I wish Jonathan Holloway well.
The 53-year-old educator and historian recently became the president of New Jersey’s flagship university, Rutgers, and said, no, it would not be changing its name.
The school is named for Col. Henry Rutgers, a Revolutionary War hero — and slaveholder.
“We are not going to change the name of the university,” said Hollloway. “Names have value that exceeds someone’s existence.”
The name is not tantamount to the Confederate flag, said Holloway, the first African-American president of the university, and someone aware of the evils of slavery.
Some things, sometimes, can be simultaneously good and bad and we will see if Holloway can stand firm against a sometimes-brainless wave of self-purification that is sweeping the country.
Brainless? Yes, and lawless, too.
Why would statues of abolitionists, such as Marcellus Baldwin, be vandalized, if not brainless? And a monument to Black Civil War troops? And U.S. Grant, the Union general who beat the Confederacy?
Lawless? Any time a self-righteous mob attacks or vandalizes public property — be it Robert E. Lee or Frederick Douglass — it is breaking the law, transforming indignation into indignities.
Statues of Confederate generals and politicians have no place on public thoroughfares, unless… they are there to teach about the traitorous Confederacy rather than honor its leaders.
The other day, U.S. Sen. Tammy Duckworth, an Illinois Democrat, was asked if she would take down monuments to George Washington. Duckworth lost both her legs when she served in the army in Iraq and is being considered as a candidate for vice president. I had the highest regard for her, until she ducked that question, with some jazz about it’s something we should discuss.

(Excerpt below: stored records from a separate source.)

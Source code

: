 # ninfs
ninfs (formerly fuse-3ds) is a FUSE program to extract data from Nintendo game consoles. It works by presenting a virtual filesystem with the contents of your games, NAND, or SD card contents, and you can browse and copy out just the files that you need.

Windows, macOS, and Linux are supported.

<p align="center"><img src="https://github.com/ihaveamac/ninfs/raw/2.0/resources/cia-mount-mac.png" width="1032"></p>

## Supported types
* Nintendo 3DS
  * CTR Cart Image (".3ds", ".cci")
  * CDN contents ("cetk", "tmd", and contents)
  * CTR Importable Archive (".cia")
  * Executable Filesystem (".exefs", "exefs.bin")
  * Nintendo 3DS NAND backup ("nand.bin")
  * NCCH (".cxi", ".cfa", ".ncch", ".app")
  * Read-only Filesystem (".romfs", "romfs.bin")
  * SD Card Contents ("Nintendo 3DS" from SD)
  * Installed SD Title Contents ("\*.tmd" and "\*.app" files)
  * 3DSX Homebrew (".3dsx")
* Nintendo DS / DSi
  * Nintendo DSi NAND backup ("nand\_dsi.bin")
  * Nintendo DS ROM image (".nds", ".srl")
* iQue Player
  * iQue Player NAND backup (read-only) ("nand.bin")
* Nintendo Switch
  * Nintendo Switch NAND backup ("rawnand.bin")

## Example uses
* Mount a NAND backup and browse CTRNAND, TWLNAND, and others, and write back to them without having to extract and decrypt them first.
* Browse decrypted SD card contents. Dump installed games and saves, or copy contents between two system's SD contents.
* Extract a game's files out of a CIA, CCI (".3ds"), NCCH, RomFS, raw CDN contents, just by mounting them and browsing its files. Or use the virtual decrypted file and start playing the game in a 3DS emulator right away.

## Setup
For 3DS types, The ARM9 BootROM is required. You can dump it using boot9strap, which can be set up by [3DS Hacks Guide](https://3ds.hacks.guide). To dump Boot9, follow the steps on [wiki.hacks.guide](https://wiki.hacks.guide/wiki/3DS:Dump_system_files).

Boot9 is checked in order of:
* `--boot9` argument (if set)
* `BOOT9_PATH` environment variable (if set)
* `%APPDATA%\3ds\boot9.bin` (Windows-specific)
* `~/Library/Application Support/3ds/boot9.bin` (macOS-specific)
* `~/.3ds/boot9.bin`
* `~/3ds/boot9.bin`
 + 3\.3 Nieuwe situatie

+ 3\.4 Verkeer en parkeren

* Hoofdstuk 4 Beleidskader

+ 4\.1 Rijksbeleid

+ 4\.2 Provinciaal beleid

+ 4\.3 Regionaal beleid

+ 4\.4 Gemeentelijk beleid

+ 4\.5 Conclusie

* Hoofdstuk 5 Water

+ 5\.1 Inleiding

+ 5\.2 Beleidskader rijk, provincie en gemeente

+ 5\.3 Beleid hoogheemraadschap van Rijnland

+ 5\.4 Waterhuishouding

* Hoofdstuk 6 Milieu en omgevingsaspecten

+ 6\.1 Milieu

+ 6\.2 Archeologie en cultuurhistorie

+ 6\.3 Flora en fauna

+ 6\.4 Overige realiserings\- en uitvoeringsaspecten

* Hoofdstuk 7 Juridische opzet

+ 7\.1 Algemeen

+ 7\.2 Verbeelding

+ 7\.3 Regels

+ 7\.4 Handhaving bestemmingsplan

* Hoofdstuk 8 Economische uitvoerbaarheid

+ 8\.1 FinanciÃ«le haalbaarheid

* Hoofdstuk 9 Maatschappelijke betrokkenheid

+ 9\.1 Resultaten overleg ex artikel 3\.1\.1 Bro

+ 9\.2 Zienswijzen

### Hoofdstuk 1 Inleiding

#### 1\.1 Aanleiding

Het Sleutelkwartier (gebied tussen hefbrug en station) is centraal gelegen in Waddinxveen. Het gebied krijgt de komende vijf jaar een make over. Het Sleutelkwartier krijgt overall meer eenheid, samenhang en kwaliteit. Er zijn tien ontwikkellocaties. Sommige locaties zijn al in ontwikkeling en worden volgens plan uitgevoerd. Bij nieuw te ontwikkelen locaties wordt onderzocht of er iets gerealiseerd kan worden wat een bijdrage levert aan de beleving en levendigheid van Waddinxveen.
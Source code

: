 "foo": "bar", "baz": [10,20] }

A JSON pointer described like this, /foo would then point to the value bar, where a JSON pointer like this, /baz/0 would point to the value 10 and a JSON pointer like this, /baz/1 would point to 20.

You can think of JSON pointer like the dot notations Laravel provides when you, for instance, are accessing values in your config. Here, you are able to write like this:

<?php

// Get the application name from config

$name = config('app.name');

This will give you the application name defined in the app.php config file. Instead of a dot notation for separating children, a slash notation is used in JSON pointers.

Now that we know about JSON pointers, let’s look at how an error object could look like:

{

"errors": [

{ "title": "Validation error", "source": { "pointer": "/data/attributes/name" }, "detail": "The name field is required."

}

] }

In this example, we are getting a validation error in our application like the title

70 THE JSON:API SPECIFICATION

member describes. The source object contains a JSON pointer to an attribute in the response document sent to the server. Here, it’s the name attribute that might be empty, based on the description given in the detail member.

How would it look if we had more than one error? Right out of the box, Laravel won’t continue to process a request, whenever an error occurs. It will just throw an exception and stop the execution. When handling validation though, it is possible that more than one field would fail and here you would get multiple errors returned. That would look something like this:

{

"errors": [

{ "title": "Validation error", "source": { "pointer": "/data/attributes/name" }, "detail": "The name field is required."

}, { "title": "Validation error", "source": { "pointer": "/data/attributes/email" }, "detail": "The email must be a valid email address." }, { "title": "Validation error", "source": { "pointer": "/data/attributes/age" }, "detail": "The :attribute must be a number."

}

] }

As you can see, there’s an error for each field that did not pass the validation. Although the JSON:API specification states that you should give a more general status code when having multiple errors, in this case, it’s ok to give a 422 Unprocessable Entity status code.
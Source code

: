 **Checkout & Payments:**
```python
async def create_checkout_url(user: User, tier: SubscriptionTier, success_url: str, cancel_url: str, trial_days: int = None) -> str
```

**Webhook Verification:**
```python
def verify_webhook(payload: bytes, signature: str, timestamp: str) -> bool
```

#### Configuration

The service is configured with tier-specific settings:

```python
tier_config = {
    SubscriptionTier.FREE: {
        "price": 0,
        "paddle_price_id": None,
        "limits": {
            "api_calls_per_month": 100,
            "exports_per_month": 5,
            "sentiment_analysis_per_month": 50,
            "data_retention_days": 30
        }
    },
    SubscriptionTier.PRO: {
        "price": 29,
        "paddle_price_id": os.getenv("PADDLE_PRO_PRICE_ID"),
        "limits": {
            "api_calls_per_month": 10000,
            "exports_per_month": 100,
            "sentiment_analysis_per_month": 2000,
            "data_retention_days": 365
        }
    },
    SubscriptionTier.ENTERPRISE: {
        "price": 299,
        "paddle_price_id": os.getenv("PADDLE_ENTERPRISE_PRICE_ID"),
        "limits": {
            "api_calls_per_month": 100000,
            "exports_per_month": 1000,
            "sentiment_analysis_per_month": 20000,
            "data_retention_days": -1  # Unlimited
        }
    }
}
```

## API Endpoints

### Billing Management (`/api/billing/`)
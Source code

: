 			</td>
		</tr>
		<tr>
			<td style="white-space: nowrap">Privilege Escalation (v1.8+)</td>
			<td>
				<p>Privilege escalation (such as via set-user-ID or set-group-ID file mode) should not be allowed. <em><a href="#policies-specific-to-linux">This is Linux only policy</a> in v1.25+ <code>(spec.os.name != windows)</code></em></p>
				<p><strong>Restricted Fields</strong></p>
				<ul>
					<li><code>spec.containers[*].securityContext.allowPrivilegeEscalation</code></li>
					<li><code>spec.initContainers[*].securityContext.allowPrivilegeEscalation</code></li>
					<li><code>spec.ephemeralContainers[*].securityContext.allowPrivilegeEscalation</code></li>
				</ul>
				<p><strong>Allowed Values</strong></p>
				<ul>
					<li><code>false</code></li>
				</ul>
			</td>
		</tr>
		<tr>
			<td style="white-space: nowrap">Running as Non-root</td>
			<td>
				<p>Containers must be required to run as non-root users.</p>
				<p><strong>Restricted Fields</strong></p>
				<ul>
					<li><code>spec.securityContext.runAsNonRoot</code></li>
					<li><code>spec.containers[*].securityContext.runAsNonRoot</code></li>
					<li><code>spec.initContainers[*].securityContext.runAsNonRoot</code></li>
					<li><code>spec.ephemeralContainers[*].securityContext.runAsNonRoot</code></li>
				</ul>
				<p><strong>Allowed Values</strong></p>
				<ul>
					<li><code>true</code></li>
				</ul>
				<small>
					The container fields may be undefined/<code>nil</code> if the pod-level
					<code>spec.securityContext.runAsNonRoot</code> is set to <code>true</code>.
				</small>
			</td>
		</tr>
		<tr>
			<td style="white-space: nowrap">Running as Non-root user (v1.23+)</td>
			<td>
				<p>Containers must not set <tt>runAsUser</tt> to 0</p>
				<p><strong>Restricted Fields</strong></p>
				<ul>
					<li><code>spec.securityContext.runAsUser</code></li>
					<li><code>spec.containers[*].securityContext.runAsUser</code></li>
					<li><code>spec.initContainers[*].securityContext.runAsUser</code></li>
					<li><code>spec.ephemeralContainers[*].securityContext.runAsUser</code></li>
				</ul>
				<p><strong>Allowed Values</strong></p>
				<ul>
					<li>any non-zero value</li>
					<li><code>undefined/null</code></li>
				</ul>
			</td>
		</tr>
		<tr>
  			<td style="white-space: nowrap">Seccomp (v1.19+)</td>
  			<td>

No, we do not have to “discuss” whether to tear down the Washington Monument.
I would refer Duckworth to Holloway: “Names have value that exceeds someone’s existence.” Whatever his faults, Washington remains the Father of Our Country. He was an outstanding general, statesman, and leader.
Or I would refer her to Philadelphia lawyer Michael Coard, a leftist firebrand.
When it comes to Washington, Coard gets the lion’s share of the credit for enhancing the skeletal outline of George Washington’s house at 6th & Market, on Independence Mall.
When it was being planned, the National Park Service was challenged by Coard and a group called Avenging The Ancestors Coalition, a broad-based organization of African Americans founded in 2002. It wanted NPS to install a prominent Slavery Memorial at the President’s House to honor the nine African-Americans who were enslaved there.
The NPS resisted at first, but eventually recognized the validity of the demand. “Under the leadership of Cynthia MacLeod, who has been superintendent of Independence National Historical Park since 2007, things have remarkably improved,” Coard told me.
Story boards were added to the structure to tell of the nine slaves. Washington was not deleted — his household was added. The larger picture told a larger truth. It allowed America to look its past in the eye, and understand the truth in its embarrassing totality.
Addition, not subtraction.
Coard is on record as opposing removing the names of slave-owning Americans from schools, statues and monuments. Instead, he believes explanations should be prominently posted. “With rare exception, instead of discarding these memorials to the dust bin of history, I prefer to publicly, conspicuously, and permanently ‘out’ the men in them as the horrifically racist monsters they were.”
This can be done with Washington statues, the Jefferson Memorial, Mount Rushmore, and wherever statuary stands to honor our American heroes. As an example, instead of tearing down Mount Vernon, Washington’s Virginia home, it is used to tell the stories of people enslaved there.
That George Washington — and other Founding Fathers, including Thomas Jefferson and Benjamin Franklin — were slave owners does not diminish their iridescent achievements, which in the words of Abraham Lincoln, “brought forth on this continent a new nation, conceived in Liberty, and dedicated to the proposition that all men are created equal.”
The declaration of liberty made in 1776 was not legitimized until 1863, with the Emancipation Proclamation. We also know “liberty” did not bring equality, that we still are a work in progress.
The way forward is to acknowledge our history, not to delete it.
In the words of Rutgers’ Holloway, “Names have value that exceeds someone’s existence.”